_Task item_
Each line below that contains the word "plugin" must be copied.

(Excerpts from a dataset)
------------------------------------------------------------------------

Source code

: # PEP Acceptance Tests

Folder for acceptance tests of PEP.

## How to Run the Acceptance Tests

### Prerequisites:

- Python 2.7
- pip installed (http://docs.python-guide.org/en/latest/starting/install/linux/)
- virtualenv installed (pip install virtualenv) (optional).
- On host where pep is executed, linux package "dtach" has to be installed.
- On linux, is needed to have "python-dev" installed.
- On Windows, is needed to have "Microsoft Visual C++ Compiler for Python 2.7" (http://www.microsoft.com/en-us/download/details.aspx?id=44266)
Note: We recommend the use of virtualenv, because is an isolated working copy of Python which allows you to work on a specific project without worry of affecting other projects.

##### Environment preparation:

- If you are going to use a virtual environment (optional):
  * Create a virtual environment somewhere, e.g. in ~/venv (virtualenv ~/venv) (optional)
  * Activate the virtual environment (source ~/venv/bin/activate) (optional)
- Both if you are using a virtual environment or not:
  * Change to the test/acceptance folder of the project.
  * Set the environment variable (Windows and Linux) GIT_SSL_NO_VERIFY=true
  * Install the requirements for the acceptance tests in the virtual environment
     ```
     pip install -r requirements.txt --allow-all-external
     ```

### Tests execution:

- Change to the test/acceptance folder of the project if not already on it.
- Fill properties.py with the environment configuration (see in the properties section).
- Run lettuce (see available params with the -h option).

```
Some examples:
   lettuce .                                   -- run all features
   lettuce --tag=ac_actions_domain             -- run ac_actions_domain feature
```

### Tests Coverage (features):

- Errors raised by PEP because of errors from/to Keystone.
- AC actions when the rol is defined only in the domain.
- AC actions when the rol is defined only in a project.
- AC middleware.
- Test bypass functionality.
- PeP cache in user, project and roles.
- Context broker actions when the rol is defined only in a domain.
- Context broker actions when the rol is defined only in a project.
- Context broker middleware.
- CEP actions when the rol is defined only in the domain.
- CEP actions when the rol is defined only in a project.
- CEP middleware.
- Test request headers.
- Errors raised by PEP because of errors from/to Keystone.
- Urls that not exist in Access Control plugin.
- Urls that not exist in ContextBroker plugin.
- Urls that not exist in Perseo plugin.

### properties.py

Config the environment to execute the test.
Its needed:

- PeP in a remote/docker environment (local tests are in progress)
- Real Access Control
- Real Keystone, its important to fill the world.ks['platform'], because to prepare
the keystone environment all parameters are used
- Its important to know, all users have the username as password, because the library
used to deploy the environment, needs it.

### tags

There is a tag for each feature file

------------------------------------------------------------------------

_Answer space_
- Urls that not exist in Access Control plugin.
- Urls that not exist in ContextBroker plugin.
- Urls that not exist in Perseo plugin.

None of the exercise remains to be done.